Die US-amerikanische Gesundheitsbehörde CDC fasst auf ihrer Website den aktuellen Forschungsstand zu Masken zusammen. Obwohl weitere Forschung erforderlich sei, deuten vorhandene Studien darauf hin, dass Masken nur geringe oder gar keine negativen Auswirkungen haben, heißt es. Eine Studie aus dem Bereich der Arbeitsmedizin in Deutschland des vergangenen Jahres stützt diese Erkenntnisse ebenfalls.
Zudem ist die Schutzwirkung von Masken durch zahlreiche wissenschaftliche Artikel und Studien belegt – anders als behauptet. Eine Metaanalyse verschiedener Universitäten, die im November 2021 veröffentlicht wurde, zeigte etwa auf, dass die Anwendung mehrerer persönlicher und sozialer Schutzmaßnahmen, darunter Händewaschen, das Tragen von Masken und die Aufrechterhaltung von körperlicher Distanz, mit einer Verringerung der Covid-19-Fallzahlen in Verbindung gebracht wurde. Aus einer Studie des Max-Planck-Instituts geht zudem hervor, dass medizinische Masken das Corona-Infektionsrisiko deutlich senken. Darin heißt es: “Wir stellen fest, dass das Infektionsrisiko sehr gering ist, wenn jeder eine Gesichtsmaske trägt, auch wenn sie nicht perfekt auf dem Gesicht sitzt.”
Das RKI weist online aktuell darauf hin, dass korrekt getragene medizinische Masken in Phasen, in denen sich Viren stark verbreiten – wie bei einer Covid-19-Welle –, in Innenräumen ein zusätzlicher Schutz vor Infektionen sein können.

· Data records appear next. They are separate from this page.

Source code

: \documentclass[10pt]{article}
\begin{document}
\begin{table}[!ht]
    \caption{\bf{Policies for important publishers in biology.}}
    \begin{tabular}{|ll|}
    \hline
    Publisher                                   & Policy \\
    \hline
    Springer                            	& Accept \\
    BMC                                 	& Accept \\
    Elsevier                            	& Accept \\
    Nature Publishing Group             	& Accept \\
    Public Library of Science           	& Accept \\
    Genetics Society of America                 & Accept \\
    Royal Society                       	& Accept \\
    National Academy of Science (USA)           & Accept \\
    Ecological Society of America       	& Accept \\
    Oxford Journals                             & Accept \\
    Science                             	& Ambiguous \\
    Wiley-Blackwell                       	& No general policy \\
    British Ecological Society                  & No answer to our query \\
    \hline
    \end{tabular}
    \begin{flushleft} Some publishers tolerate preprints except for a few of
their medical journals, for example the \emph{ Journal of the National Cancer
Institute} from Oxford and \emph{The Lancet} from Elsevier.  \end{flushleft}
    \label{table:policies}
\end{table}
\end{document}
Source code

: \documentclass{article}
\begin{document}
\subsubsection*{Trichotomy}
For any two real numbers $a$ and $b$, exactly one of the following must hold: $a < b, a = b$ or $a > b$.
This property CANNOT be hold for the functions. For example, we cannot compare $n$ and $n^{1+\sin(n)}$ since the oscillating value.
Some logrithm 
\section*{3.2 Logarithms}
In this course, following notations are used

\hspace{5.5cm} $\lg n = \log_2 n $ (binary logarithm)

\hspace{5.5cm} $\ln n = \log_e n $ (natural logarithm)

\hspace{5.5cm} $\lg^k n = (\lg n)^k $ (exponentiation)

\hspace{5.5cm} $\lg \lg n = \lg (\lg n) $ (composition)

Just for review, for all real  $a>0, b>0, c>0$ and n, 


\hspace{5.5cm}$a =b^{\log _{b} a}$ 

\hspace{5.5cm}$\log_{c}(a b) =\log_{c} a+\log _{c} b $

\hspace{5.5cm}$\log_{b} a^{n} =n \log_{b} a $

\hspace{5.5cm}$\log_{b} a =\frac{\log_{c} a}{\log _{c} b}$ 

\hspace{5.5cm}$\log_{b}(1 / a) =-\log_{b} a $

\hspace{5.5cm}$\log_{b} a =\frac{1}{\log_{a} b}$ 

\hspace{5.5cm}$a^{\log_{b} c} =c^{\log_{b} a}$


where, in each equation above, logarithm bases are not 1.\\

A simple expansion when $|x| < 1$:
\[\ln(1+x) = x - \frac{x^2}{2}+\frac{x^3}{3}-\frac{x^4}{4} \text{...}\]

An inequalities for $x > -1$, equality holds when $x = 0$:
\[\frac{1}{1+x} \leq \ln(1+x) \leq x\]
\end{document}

Aus dem Zusammenhang gerissene Aussagen zu Masken bei Kindern
In dem aktuell verbreiteten Blogbeitrag wird außerdem unter anderem behauptet, dass laut Daten von Forschenden Corona-Schutzmasken bei Kindern zu überhöhten CO2-Werten führen würden – über die zulässigen Sicherheitsgrenzen hinaus. AFP hat sich bereits in der Vergangenheit mit einem Research Letter von drei derselben Autoren auseinandergesetzt. Darin wurde der CO2-Wert unter Masken von Kindern mit einer Vorgehensweise, die mehrere Experten gegenüber AFP als fehlerhaft ansehen, gemessen.
Die Weltgesundheitsorganisation (WHO) geht auf ihrer Website auf häufig genannte Mythen über Corona ein: “Die längere Verwendung medizinischer Masken kann unangenehm sein. Sie führt jedoch weder zu einer CO2-Vergiftung noch zu einem Sauerstoffmangel”, heißt es.
Dieses von der WHO beschriebene, manchmal unangenehme Gefühl ist dabei nicht gefährlich: Das deutsche Umweltbundesamt antwortete online auf die Frage, ob durch Maskentragen vermehrt Kohlendioxid eingeatmet werde und zu gesundheitlichen Problemen führen könne. Kurzzeitig seien zwar Veränderungen messbar, die aber “klinisch nicht relevant” seien.
Eine Studie der Universität Miami zeigte 2021 außerdem, dass selbst bei Probanden mit schweren Lungenfunktionsstörungen der Sauerstoff- und CO2-Gehalt im Blut nicht signifikant durch Masken beeinträchtigt wurde. Die Deutsche Gesellschaft für Kinder- und Jugendmedizin empfiehlt auf ihrer Website das Tragen von medizinischen Gesichtsmasken schließlich auch im Kindes- und Jugendalter.
Fazit: Online wird unter Bezugnahme auf die Association of American Physicians and Surgeons (AAPS) behauptet, dass es keine wissenschaftliche Grundlage für die Wirksamkeit von Masken gebe und das Tragen schädlich sei. Den Aussagen der Organisation fehlt es jedoch an Kontext. Aus Studien geht hervor, dass Masken einen guten Schutz vor Viren bieten.